:: MATERIAL FOR THIS TASK
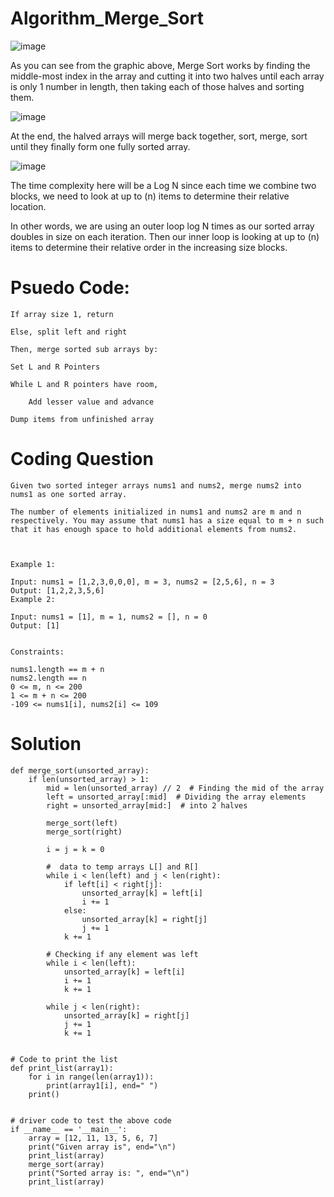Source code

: # Algorithm_Merge_Sort

![image](https://user-images.githubusercontent.com/66803124/118539316-239a5080-b704-11eb-8b31-3e413955bde6.png)

As you can see from the graphic above, Merge Sort works by finding the middle-most index in the array and cutting it 
into two halves until each array is only 1 number in length, then taking each of those halves and sorting them. 

![image](https://user-images.githubusercontent.com/66803124/118541515-a15f5b80-b706-11eb-98db-e599baba64d4.png)

At the end, the halved arrays will merge back together, sort, merge, sort until they finally form one fully sorted array. 

![image](https://user-images.githubusercontent.com/66803124/118541803-fbf8b780-b706-11eb-9f70-cbc61beec1a2.png)

The time complexity here will be a Log N since each time we combine two blocks, we need to look at up to (n) items to determine their relative location.

In other words, we are using an outer loop log N times as our sorted array doubles in size on each iteration.
Then our inner loop is looking at up to (n) items to determine their relative order in the increasing size blocks.

# Psuedo Code:
```
If array size 1, return 

Else, split left and right 

Then, merge sorted sub arrays by: 

Set L and R Pointers 

While L and R pointers have room, 

	Add lesser value and advance 

Dump items from unfinished array 
```

# Coding Question

```
Given two sorted integer arrays nums1 and nums2, merge nums2 into nums1 as one sorted array.

The number of elements initialized in nums1 and nums2 are m and n respectively. You may assume that nums1 has a size equal to m + n such that it has enough space to hold additional elements from nums2.

 

Example 1:

Input: nums1 = [1,2,3,0,0,0], m = 3, nums2 = [2,5,6], n = 3
Output: [1,2,2,3,5,6]
Example 2:

Input: nums1 = [1], m = 1, nums2 = [], n = 0
Output: [1]
 

Constraints:

nums1.length == m + n
nums2.length == n
0 <= m, n <= 200
1 <= m + n <= 200
-109 <= nums1[i], nums2[i] <= 109
```

# Solution 
```
def merge_sort(unsorted_array):
    if len(unsorted_array) > 1:
        mid = len(unsorted_array) // 2  # Finding the mid of the array
        left = unsorted_array[:mid]  # Dividing the array elements
        right = unsorted_array[mid:]  # into 2 halves

        merge_sort(left)
        merge_sort(right)

        i = j = k = 0

        #  data to temp arrays L[] and R[]
        while i < len(left) and j < len(right):
            if left[i] < right[j]:
                unsorted_array[k] = left[i]
                i += 1
            else:
                unsorted_array[k] = right[j]
                j += 1
            k += 1

        # Checking if any element was left
        while i < len(left):
            unsorted_array[k] = left[i]
            i += 1
            k += 1

        while j < len(right):
            unsorted_array[k] = right[j]
            j += 1
            k += 1


# Code to print the list
def print_list(array1):
    for i in range(len(array1)):
        print(array1[i], end=" ")
    print()


# driver code to test the above code
if __name__ == '__main__':
    array = [12, 11, 13, 5, 6, 7]
    print("Given array is", end="\n")
    print_list(array)
    merge_sort(array)
    print("Sorted array is: ", end="\n")
    print_list(array)
```
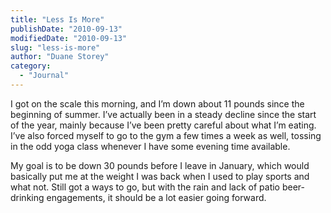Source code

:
 ```yaml
---
title: "Less Is More"
publishDate: "2010-09-13"
modifiedDate: "2010-09-13"
slug: "less-is-more"
author: "Duane Storey"
category:
  - "Journal"
---
```


I got on the scale this morning, and I’m down about 11 pounds since the beginning of summer. I’ve actually been in a steady decline since the start of the year, mainly because I’ve been pretty careful about what I’m eating. I’ve also forced myself to go to the gym a few times a week as well, tossing in the odd yoga class whenever I have some evening time available.

My goal is to be down 30 pounds before I leave in January, which would basically put me at the weight I was back when I used to play sports and what not. Still got a ways to go, but with the rain and lack of patio beer-drinking engagements, it should be a lot easier going forward.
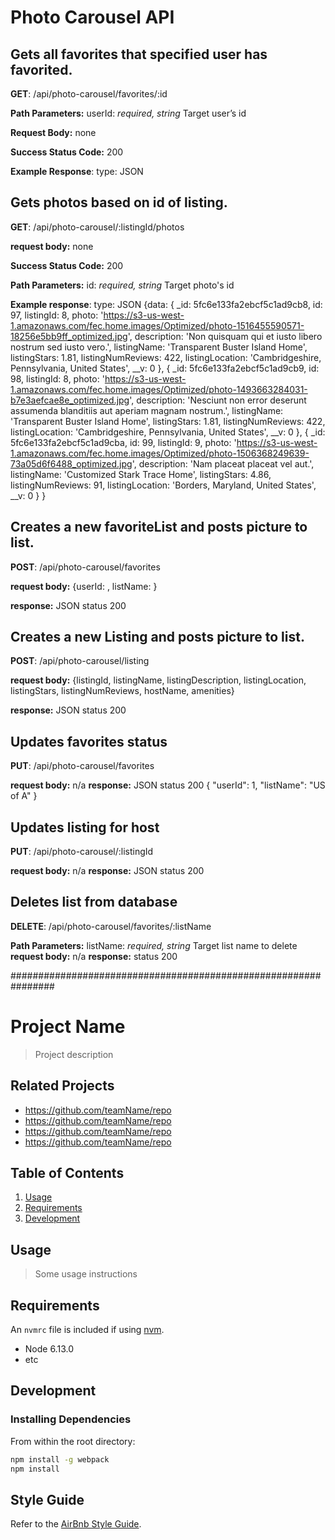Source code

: 
# Photo Carousel API
## Gets all favorites that specified user has favorited.
**GET**: /api/photo-carousel/favorites/:id


**Path Parameters:**
userId: _required, string_
Target user’s id

**Request Body:** none

**Success Status Code:** 200

**Example Response**: type: JSON



## Gets photos based on id of listing.
**GET**: /api/photo-carousel/:listingId/photos


**request body:** none

**Success Status Code:** 200

**Path Parameters:**
id: _required, string_
Target photo's id

**Example response**: type: JSON
{data: {
    _id: 5fc6e133fa2ebcf5c1ad9cb8,
    id: 97,
    listingId: 8,
    photo: 'https://s3-us-west-1.amazonaws.com/fec.home.images/Optimized/photo-1516455590571-18256e5bb9ff_optimized.jpg',
    description: 'Non quisquam qui et iusto libero nostrum sed iusto vero.',
    listingName: 'Transparent Buster Island Home',
    listingStars: 1.81,
    listingNumReviews: 422,
    listingLocation: 'Cambridgeshire, Pennsylvania, United States',
    __v: 0
  },
  {
    _id: 5fc6e133fa2ebcf5c1ad9cb9,
    id: 98,
    listingId: 8,
    photo: 'https://s3-us-west-1.amazonaws.com/fec.home.images/Optimized/photo-1493663284031-b7e3aefcae8e_optimized.jpg',
    description: 'Nesciunt non error deserunt assumenda blanditiis aut aperiam magnam nostrum.',
    listingName: 'Transparent Buster Island Home',
    listingStars: 1.81,
    listingNumReviews: 422,
    listingLocation: 'Cambridgeshire, Pennsylvania, United States',
    __v: 0
  },
  {
    _id: 5fc6e133fa2ebcf5c1ad9cba,
    id: 99,
    listingId: 9,
    photo: 'https://s3-us-west-1.amazonaws.com/fec.home.images/Optimized/photo-1506368249639-73a05d6f6488_optimized.jpg',
    description: 'Nam placeat placeat vel aut.',
    listingName: 'Customized Stark Trace Home',
    listingStars: 4.86,
    listingNumReviews: 91,
    listingLocation: 'Borders, Maryland, United States',
    __v: 0
}
}


## Creates a new favoriteList and posts picture to list.
**POST**: /api/photo-carousel/favorites


**request body:** {userId: <userId>, listName: <listName>}

**response:** JSON status 200

## Creates a new Listing and posts picture to list.
**POST**: /api/photo-carousel/listing


**request body:** {listingId,
  listingName,
  listingDescription,
  listingLocation,
  listingStars,
  listingNumReviews,
  hostName,
  amenities}

**response:** JSON status 200


## Updates favorites status
**PUT**: /api/photo-carousel/favorites

**request body:** n/a
**response:** JSON status 200
{
    "userId": 1,
    "listName": "US of A"
}

## Updates listing for host
**PUT**: /api/photo-carousel/:listingId

**request body:** n/a
**response:** JSON status 200


## Deletes list from database
**DELETE**:  /api/photo-carousel/favorites/:listName

**Path Parameters:**
listName: _required, string_
Target list name to delete
**request body:** n/a
**response:** status 200



################################################################


# Project Name

> Project description

## Related Projects

  - https://github.com/teamName/repo
  - https://github.com/teamName/repo
  - https://github.com/teamName/repo
  - https://github.com/teamName/repo

## Table of Contents

1. [Usage](#Usage)
1. [Requirements](#requirements)
1. [Development](#development)

## Usage

> Some usage instructions

## Requirements

An `nvmrc` file is included if using [nvm](https://github.com/creationix/nvm).

- Node 6.13.0
- etc

## Development

### Installing Dependencies

From within the root directory:

```sh
npm install -g webpack
npm install
```

## Style Guide
Refer to the [AirBnb Style Guide](https://github.com/airbnb/javascript).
::::
### TASK
Would you reproduce the lines above exactly, without carrying over the pictures?

### SOLVED EXERCISE
Source code

: # Algorithm_Merge_Sort

![image](https://user-images.githubusercontent.com/66803124/118539316-239a5080-b704-11eb-8b31-3e413955bde6.png)

As you can see from the graphic above, Merge Sort works by finding the middle-most index in the array and cutting it 
into two halves until each array is only 1 number in length, then taking each of those halves and sorting them. 

![image](https://user-images.githubusercontent.com/66803124/118541515-a15f5b80-b706-11eb-98db-e599baba64d4.png)

At the end, the halved arrays will merge back together, sort, merge, sort until they finally form one fully sorted array. 

![image](https://user-images.githubusercontent.com/66803124/118541803-fbf8b780-b706-11eb-9f70-cbc61beec1a2.png)

The time complexity here will be a Log N since each time we combine two blocks, we need to look at up to (n) items to determine their relative location.

In other words, we are using an outer loop log N times as our sorted array doubles in size on each iteration.
Then our inner loop is looking at up to (n) items to determine their relative order in the increasing size blocks.

# Psuedo Code:
```
If array size 1, return 

Else, split left and right 

Then, merge sorted sub arrays by: 

Set L and R Pointers 

While L and R pointers have room, 

	Add lesser value and advance 

Dump items from unfinished array 
```

# Coding Question

```
Given two sorted integer arrays nums1 and nums2, merge nums2 into nums1 as one sorted array.

The number of elements initialized in nums1 and nums2 are m and n respectively. You may assume that nums1 has a size equal to m + n such that it has enough space to hold additional elements from nums2.

 

Example 1:

Input: nums1 = [1,2,3,0,0,0], m = 3, nums2 = [2,5,6], n = 3
Output: [1,2,2,3,5,6]
Example 2:

Input: nums1 = [1], m = 1, nums2 = [], n = 0
Output: [1]
 

Constraints:

nums1.length == m + n
nums2.length == n
0 <= m, n <= 200
1 <= m + n <= 200
-109 <= nums1[i], nums2[i] <= 109
```

# Solution 
```
def merge_sort(unsorted_array):
    if len(unsorted_array) > 1:
        mid = len(unsorted_array) // 2  # Finding the mid of the array
        left = unsorted_array[:mid]  # Dividing the array elements
        right = unsorted_array[mid:]  # into 2 halves

        merge_sort(left)
        merge_sort(right)

        i = j = k = 0

        #  data to temp arrays L[] and R[]
        while i < len(left) and j < len(right):
            if left[i] < right[j]:
                unsorted_array[k] = left[i]
                i += 1
            else:
                unsorted_array[k] = right[j]
                j += 1
            k += 1

        # Checking if any element was left
        while i < len(left):
            unsorted_array[k] = left[i]
            i += 1
            k += 1

        while j < len(right):
            unsorted_array[k] = right[j]
            j += 1
            k += 1


# Code to print the list
def print_list(array1):
    for i in range(len(array1)):
        print(array1[i], end=" ")
    print()


# driver code to test the above code
if __name__ == '__main__':
    array = [12, 11, 13, 5, 6, 7]
    print("Given array is", end="\n")
    print_list(array)
    merge_sort(array)
    print("Sorted array is: ", end="\n")
    print_list(array)
```
Source code

:
 ```yaml
---
title: "Less Is More"
publishDate: "2010-09-13"
modifiedDate: "2010-09-13"
slug: "less-is-more"
author: "Duane Storey"
category:
  - "Journal"
---
```


I got on the scale this morning, and I’m down about 11 pounds since the beginning of summer. I’ve actually been in a steady decline since the start of the year, mainly because I’ve been pretty careful about what I’m eating. I’ve also forced myself to go to the gym a few times a week as well, tossing in the odd yoga class whenever I have some evening time available.

My goal is to be down 30 pounds before I leave in January, which would basically put me at the weight I was back when I used to play sports and what not. Still got a ways to go, but with the rain and lack of patio beer-drinking engagements, it should be a lot easier going forward.
Source code

: 
# Photo Carousel API
## Gets all favorites that specified user has favorited.
**GET**: /api/photo-carousel/favorites/:id


**Path Parameters:**
userId: _required, string_
Target user’s id

**Request Body:** none

**Success Status Code:** 200

**Example Response**: type: JSON



## Gets photos based on id of listing.
**GET**: /api/photo-carousel/:listingId/photos


**request body:** none

**Success Status Code:** 200

**Path Parameters:**
id: _required, string_
Target photo's id

**Example response**: type: JSON
{data: {
    _id: 5fc6e133fa2ebcf5c1ad9cb8,
    id: 97,
    listingId: 8,
    photo: 'https://s3-us-west-1.amazonaws.com/fec.home.images/Optimized/photo-1516455590571-18256e5bb9ff_optimized.jpg',
    description: 'Non quisquam qui et iusto libero nostrum sed iusto vero.',
    listingName: 'Transparent Buster Island Home',
    listingStars: 1.81,
    listingNumReviews: 422,
    listingLocation: 'Cambridgeshire, Pennsylvania, United States',
    __v: 0
  },
  {
    _id: 5fc6e133fa2ebcf5c1ad9cb9,
    id: 98,
    listingId: 8,
    photo: 'https://s3-us-west-1.amazonaws.com/fec.home.images/Optimized/photo-1493663284031-b7e3aefcae8e_optimized.jpg',
    description: 'Nesciunt non error deserunt assumenda blanditiis aut aperiam magnam nostrum.',
    listingName: 'Transparent Buster Island Home',
    listingStars: 1.81,
    listingNumReviews: 422,
    listingLocation: 'Cambridgeshire, Pennsylvania, United States',
    __v: 0
  },
  {
    _id: 5fc6e133fa2ebcf5c1ad9cba,
    id: 99,
    listingId: 9,
    photo: 'https://s3-us-west-1.amazonaws.com/fec.home.images/Optimized/photo-1506368249639-73a05d6f6488_optimized.jpg',
    description: 'Nam placeat placeat vel aut.',
    listingName: 'Customized Stark Trace Home',
    listingStars: 4.86,
    listingNumReviews: 91,
    listingLocation: 'Borders, Maryland, United States',
    __v: 0
}
}


## Creates a new favoriteList and posts picture to list.
**POST**: /api/photo-carousel/favorites


**request body:** {userId: <userId>, listName: <listName>}

**response:** JSON status 200

## Creates a new Listing and posts picture to list.
**POST**: /api/photo-carousel/listing


**request body:** {listingId,
  listingName,
  listingDescription,
  listingLocation,
  listingStars,
  listingNumReviews,
  hostName,
  amenities}

**response:** JSON status 200


## Updates favorites status
**PUT**: /api/photo-carousel/favorites

**request body:** n/a
**response:** JSON status 200
{
    "userId": 1,
    "listName": "US of A"
}

## Updates listing for host
**PUT**: /api/photo-carousel/:listingId

**request body:** n/a
**response:** JSON status 200


## Deletes list from database
**DELETE**:  /api/photo-carousel/favorites/:listName

**Path Parameters:**
listName: _required, string_
Target list name to delete
**request body:** n/a
**response:** status 200



################################################################


# Project Name

> Project description

## Related Projects

  - https://github.com/teamName/repo
  - https://github.com/teamName/repo
  - https://github.com/teamName/repo
  - https://github.com/teamName/repo

## Table of Contents

1. [Usage](#Usage)
1. [Requirements](#requirements)
1. [Development](#development)

## Usage

> Some usage instructions

## Requirements

An `nvmrc` file is included if using [nvm](https://github.com/creationix/nvm).

- Node 6.13.0
- etc

## Development

### Installing Dependencies

From within the root directory:

```sh
npm install -g webpack
npm install
```

## Style Guide
Refer to the [AirBnb Style Guide](https://github.com/airbnb/javascript).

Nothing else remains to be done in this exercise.